I appreciate you comments. Thank you.


Phil Kendall
via faso.com
Making artworks that only add to the sameness of portraits...still life [err? posed dead things]...landscapes...cityscapes is only an art based job.

An artist is the person who creates something exceptional out of the ordinary.

Kay Rideout
via faso.com
I have heard it said that it is easy to be a critic, but to be a master at "XYZ", often takes a lifetime of dedication. Being a critic comes natural to everyone, but I believe this is key: strive to be an honest critic of your own work to advance in your art.

Subject matter is usually what appeals to art buyers, even though as an artist my interest is in the design, edges, color, texture, etc. It is not surprising that objects which lend themselves to pleasing images have appealed to artists before me. I could look for new subject matter, but unless I truly have an attraction to the novel motif, it just seems contrived.

Just like an elementary student learns reading, spelling and grammar before they are able to skillfully communicate their ideas through mature writing, artists are better equipped to express themselves if they have learned the foundational skills in their craft to make it art.
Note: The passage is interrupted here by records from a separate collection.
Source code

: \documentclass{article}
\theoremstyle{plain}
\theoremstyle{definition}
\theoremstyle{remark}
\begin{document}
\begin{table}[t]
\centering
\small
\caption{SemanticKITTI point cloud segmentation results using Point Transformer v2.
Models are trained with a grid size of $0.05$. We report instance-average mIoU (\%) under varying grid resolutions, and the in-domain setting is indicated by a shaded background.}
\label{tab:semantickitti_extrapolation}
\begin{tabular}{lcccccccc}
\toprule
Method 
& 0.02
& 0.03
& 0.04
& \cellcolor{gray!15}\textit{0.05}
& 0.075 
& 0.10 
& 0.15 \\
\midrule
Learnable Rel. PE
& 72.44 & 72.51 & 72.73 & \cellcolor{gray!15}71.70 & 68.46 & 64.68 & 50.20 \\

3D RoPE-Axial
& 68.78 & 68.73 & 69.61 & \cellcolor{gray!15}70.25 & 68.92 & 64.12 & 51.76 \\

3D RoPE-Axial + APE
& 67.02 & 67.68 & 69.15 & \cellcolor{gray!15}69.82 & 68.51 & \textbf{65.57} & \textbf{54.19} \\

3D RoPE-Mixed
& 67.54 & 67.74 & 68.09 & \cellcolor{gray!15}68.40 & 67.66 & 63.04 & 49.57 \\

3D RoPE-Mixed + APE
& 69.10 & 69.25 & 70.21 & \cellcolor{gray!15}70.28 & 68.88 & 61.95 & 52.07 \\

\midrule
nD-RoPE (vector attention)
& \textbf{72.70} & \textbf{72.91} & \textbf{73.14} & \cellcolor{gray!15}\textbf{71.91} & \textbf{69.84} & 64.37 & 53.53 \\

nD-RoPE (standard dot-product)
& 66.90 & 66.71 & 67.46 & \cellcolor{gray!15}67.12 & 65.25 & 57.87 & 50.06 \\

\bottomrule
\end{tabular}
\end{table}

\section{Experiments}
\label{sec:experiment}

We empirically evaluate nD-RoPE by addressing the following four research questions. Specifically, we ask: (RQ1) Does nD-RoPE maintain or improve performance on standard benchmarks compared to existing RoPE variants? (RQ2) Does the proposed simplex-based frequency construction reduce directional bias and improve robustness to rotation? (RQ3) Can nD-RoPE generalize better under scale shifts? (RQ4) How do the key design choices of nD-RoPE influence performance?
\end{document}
Zorn comes to mind. His palette consisted of four colors and he painted in a traditional manner, but you can't say his work suffered from it.



Rick Rotante
via faso.com
Kay - thank you for you comments. I have heard many misconstrue the word 'critic'. Generally it's thought of as a negative thing. Be that as it may. My article is not meant to criticize in the manor you imply; nor to criticize ar all. My intention, based on what i've seen and experinced, was to awaken an inner spirit that many artists seem to ignore in their quest for gallery representation and sales. Life as well as art can become dull and mundane for an artist as they pursue perfection on their road to mastery of their art. Too many are satisfied to repeat what has been done. We lose that childhood reason for being an artist in the first place. If you intention is only to make pretty picture that sell, I am happy for you and truly wish you the best life has to offer. I feel art has more to offer. We only have to express it and elevate a public that has been weened off art. If what I say makes sense to only one person, I feel I've added to a world that misunderstood and has been meligned as a bunch of gook and nuts who don't want to get a real job. You don't have to look very far to see the place art holds on America. Even when in a good economy, for me. art should raise us up. challange our beliefs and understandings--not necessarily in a monumental way. Niche said "...the big crisis in our lives come not with thunder and lightening, but on the footsteps of doves. Art can do the same.

Rick Rotante
via faso.com
Kay- Zorn happens to be one of my idols. I painted a series of works for over a year;on my website, where I used his pallet. You have to agree his works are unique, uplifting and very personal. And as you stated - tradional.
He used no grandiose subject matter, no sharks; he used his unique voice to create works that will stand the test of time.

Kay Rideout
via faso.com
Rick, I appreciate you bringing up these topics. They are thought provoking. Like painting, communicating through writing can be a challenge. I apologize if I came across as criticizing you directly. I was just voicing some ideas and am still pondering others on art, marketing, etc.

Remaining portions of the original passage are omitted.